Das fehlt uns am Standort:
Anziehungskraft für junge Menschen. Es ist nicht immer einfach, qualifizierte Leute aus anderen Trendmetropolen hierher zu bewegen. Berlin, Hamburg, München, ja, sogar Düsseldorf gelten unter den Talenten unserer Branche als attraktiver. Die Ansiedlung eines Teils der Hochschule Ruhr West war schon ein Schritt in die richtige Richtung. Die Unterstützung von Start-ups und Kreativwirtschaft sollte ausgebaut werden. Die Gewinnung neuer innovativer Firmen für den Standort muss ein Hauptziel der Kommunalpolitik werden. Schlafstadt und Altersruhesitz alleine sind kein Zukunftskonzept. Mülheim braucht mehr Mut und Frische.
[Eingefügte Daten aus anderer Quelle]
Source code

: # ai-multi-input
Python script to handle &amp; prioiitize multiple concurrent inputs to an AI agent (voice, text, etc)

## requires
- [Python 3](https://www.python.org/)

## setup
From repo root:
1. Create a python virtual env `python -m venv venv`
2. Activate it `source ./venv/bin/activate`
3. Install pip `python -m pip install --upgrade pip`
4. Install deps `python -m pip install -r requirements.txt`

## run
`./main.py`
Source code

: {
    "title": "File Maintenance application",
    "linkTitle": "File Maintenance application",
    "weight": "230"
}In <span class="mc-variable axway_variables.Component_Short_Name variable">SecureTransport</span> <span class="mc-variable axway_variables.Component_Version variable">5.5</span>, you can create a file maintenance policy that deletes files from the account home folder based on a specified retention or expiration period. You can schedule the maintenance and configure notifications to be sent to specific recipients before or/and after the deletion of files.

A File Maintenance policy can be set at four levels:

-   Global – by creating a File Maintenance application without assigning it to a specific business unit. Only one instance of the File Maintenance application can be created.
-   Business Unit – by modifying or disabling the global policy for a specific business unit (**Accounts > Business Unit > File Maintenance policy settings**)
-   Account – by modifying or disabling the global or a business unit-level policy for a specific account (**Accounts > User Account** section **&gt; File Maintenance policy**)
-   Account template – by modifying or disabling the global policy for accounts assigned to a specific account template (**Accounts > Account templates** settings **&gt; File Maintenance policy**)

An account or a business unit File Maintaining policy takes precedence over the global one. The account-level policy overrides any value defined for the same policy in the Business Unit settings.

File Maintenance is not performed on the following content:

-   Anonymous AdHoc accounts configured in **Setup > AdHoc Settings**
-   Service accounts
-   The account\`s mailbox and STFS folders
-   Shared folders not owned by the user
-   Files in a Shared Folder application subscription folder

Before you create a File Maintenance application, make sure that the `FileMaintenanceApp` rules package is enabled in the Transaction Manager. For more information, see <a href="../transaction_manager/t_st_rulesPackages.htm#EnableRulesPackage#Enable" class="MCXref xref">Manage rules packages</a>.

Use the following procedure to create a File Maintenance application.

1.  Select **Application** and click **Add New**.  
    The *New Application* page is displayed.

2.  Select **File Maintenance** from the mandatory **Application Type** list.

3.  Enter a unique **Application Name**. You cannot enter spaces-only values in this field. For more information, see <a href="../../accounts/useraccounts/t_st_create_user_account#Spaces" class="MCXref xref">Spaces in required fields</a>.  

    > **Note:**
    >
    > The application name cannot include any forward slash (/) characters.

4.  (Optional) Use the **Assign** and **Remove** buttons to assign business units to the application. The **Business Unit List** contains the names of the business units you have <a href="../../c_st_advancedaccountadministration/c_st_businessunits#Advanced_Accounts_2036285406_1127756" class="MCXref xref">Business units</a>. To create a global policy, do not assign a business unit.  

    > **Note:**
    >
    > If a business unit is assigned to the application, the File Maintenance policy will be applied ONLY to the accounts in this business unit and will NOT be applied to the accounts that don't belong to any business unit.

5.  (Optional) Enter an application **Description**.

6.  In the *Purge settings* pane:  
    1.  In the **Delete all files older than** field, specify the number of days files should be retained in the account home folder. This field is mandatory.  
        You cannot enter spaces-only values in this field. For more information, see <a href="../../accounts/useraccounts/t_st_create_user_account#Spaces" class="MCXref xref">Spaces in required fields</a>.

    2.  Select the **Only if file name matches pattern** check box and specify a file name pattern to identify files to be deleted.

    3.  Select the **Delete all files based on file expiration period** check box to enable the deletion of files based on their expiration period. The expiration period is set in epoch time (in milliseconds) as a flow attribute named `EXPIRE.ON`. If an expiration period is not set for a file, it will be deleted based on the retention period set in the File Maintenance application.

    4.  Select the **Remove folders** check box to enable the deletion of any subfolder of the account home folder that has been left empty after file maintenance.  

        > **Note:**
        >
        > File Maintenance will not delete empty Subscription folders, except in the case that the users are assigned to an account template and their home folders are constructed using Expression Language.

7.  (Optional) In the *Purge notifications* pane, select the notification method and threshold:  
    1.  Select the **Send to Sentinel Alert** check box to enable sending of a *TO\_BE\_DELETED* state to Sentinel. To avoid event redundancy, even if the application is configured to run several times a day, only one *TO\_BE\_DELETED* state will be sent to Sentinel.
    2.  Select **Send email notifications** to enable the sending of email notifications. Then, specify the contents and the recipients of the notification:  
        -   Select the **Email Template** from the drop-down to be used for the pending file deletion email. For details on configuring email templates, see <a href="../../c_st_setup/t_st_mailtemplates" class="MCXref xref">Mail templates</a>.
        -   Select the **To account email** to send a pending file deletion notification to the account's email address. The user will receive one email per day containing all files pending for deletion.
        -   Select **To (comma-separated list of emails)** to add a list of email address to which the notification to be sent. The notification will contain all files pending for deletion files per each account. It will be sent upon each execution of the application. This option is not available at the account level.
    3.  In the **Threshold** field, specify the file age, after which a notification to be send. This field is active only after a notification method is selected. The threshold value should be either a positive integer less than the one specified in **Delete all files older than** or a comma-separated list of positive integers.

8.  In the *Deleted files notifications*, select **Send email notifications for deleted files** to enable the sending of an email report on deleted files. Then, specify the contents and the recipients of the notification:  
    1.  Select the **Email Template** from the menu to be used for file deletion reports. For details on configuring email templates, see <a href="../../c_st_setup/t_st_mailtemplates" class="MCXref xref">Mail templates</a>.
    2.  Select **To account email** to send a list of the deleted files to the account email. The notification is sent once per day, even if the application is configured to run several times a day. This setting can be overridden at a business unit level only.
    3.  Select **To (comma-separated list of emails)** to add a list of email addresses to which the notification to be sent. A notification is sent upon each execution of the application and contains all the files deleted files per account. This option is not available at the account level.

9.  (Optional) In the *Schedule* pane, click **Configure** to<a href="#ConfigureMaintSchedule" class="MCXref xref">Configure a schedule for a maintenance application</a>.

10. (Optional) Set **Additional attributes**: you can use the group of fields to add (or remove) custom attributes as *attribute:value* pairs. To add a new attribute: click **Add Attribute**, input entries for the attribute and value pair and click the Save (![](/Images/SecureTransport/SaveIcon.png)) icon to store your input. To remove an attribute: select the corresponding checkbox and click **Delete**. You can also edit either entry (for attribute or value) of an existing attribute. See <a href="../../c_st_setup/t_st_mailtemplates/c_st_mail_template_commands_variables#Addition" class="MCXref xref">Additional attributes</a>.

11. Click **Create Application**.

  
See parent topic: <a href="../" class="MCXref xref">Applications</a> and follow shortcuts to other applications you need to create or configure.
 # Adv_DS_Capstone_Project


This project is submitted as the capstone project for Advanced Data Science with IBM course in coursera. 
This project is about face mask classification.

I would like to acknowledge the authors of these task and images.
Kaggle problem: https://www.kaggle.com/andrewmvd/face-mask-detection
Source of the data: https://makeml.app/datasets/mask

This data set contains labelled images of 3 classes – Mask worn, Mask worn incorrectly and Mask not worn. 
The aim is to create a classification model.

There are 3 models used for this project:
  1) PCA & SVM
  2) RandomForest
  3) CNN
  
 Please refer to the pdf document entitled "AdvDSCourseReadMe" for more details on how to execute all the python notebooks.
Ein Plädoyer für die freie und unabhängige Information
Wenn ich heute ein Unternehmen meiner Wahl gründen könnte, dann wäre das. . .
. . . wieder irgendwas mit Kommunikation. Vielleicht vom Start weg rein digital, aber vom Grunde her gibt es für mich nichts Aufregenderes und Vielfältigeres als Kommunikation. Ich bin fest überzeugt, dass in diesem Bereich auch über unsere Zukunft insgesamt entschieden wird. Es hängt unglaublich viel davon ab, ob wir uns auch künftig frei und unabhängig informieren können.